EXERCISE REQUIREMENTS:
Repeat the records below exactly, from the first line through the line containing "a secondary. |", and leave out any pictures.

------------------------------------------------

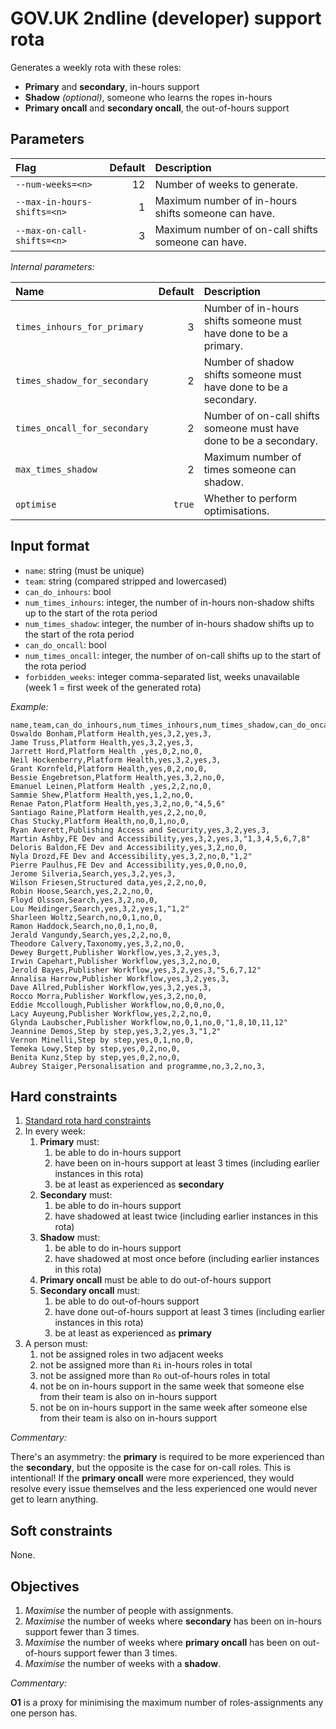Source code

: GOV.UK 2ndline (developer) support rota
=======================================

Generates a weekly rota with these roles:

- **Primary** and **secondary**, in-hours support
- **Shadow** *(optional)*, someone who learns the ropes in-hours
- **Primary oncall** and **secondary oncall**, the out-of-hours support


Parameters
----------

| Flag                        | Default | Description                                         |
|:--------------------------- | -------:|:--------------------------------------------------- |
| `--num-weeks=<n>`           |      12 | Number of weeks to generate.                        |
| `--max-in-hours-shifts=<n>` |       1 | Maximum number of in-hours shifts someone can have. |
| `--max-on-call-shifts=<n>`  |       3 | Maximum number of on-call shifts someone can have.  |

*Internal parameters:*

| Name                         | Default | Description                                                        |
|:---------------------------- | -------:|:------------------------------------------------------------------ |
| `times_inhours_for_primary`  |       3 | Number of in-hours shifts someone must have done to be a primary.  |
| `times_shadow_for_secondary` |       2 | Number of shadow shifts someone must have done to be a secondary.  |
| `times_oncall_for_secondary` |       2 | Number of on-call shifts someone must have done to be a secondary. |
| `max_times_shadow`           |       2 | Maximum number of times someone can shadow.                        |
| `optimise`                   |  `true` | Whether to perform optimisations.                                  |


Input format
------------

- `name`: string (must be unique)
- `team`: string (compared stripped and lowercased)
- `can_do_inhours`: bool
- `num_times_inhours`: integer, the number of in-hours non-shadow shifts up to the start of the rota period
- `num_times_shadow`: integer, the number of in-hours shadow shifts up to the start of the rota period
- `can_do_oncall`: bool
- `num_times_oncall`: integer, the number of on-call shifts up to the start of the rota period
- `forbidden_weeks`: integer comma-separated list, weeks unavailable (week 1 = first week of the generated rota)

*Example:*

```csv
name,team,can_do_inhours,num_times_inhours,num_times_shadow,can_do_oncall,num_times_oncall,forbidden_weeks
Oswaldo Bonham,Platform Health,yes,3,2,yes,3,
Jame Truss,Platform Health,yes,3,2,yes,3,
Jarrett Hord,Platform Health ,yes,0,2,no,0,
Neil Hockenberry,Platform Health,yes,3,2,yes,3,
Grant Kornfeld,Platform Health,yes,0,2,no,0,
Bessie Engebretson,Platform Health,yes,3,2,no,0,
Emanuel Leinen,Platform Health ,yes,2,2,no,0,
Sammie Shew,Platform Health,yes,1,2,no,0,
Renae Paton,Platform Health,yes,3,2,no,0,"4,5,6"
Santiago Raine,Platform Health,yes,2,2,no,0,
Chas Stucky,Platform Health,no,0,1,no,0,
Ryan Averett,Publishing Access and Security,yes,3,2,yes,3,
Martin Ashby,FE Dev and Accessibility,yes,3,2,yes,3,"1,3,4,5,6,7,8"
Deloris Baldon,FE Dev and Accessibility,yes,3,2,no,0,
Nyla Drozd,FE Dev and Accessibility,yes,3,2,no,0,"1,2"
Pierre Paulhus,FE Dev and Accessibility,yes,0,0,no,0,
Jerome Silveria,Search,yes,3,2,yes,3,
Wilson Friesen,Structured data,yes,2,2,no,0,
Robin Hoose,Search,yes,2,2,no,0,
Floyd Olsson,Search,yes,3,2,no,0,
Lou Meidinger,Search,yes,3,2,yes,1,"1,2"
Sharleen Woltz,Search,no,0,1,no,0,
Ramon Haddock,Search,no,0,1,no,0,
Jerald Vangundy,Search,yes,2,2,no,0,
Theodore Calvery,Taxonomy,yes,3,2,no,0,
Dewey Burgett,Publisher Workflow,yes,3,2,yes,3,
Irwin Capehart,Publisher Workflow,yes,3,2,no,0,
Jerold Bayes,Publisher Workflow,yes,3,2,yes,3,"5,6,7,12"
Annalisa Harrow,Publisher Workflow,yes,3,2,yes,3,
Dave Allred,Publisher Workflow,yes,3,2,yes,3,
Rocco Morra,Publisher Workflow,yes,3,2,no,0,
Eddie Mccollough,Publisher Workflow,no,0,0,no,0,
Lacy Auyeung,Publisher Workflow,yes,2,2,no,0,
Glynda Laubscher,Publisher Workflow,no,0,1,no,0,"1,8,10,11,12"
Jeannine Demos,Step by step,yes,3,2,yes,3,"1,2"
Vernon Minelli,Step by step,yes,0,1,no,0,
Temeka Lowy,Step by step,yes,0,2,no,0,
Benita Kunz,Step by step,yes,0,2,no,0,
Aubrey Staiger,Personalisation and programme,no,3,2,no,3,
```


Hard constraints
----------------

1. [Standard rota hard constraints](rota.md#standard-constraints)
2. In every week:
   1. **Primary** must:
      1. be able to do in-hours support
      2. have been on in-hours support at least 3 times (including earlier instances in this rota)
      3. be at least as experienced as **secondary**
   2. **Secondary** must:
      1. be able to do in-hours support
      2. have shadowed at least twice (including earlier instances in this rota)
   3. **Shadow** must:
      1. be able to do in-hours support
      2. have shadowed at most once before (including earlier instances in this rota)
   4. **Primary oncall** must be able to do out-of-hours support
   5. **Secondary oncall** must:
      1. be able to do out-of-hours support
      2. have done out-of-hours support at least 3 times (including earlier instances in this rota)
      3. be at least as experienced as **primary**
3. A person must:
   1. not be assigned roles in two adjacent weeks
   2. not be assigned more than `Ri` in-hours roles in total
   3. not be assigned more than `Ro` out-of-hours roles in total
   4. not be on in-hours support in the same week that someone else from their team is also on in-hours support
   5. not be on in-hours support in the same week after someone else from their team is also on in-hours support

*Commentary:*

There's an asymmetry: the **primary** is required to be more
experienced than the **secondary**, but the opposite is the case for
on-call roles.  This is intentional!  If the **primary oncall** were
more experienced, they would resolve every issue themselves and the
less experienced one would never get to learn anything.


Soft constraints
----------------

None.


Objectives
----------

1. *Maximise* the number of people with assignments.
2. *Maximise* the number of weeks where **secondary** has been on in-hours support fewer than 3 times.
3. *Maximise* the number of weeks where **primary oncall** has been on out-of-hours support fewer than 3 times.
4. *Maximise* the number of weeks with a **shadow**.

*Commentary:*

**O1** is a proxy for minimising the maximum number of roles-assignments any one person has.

------------------------------------------------

TASK RESULT:
Source code

: GOV.UK 2ndline (developer) support rota
=======================================

Generates a weekly rota with these roles:

- **Primary** and **secondary**, in-hours support
- **Shadow** *(optional)*, someone who learns the ropes in-hours
- **Primary oncall** and **secondary oncall**, the out-of-hours support


Parameters
----------

| Flag                        | Default | Description                                         |
|:--------------------------- | -------:|:--------------------------------------------------- |
| `--num-weeks=<n>`           |      12 | Number of weeks to generate.                        |
| `--max-in-hours-shifts=<n>` |       1 | Maximum number of in-hours shifts someone can have. |
| `--max-on-call-shifts=<n>`  |       3 | Maximum number of on-call shifts someone can have.  |

*Internal parameters:*

| Name                         | Default | Description                                                        |
|:---------------------------- | -------:|:------------------------------------------------------------------ |
| `times_inhours_for_primary`  |       3 | Number of in-hours shifts someone must have done to be a primary.  |
| `times_shadow_for_secondary` |       2 | Number of shadow shifts someone must have done to be a secondary.  |
| `times_oncall_for_secondary` |       2 | Number of on-call shifts someone must have done to be a secondary. |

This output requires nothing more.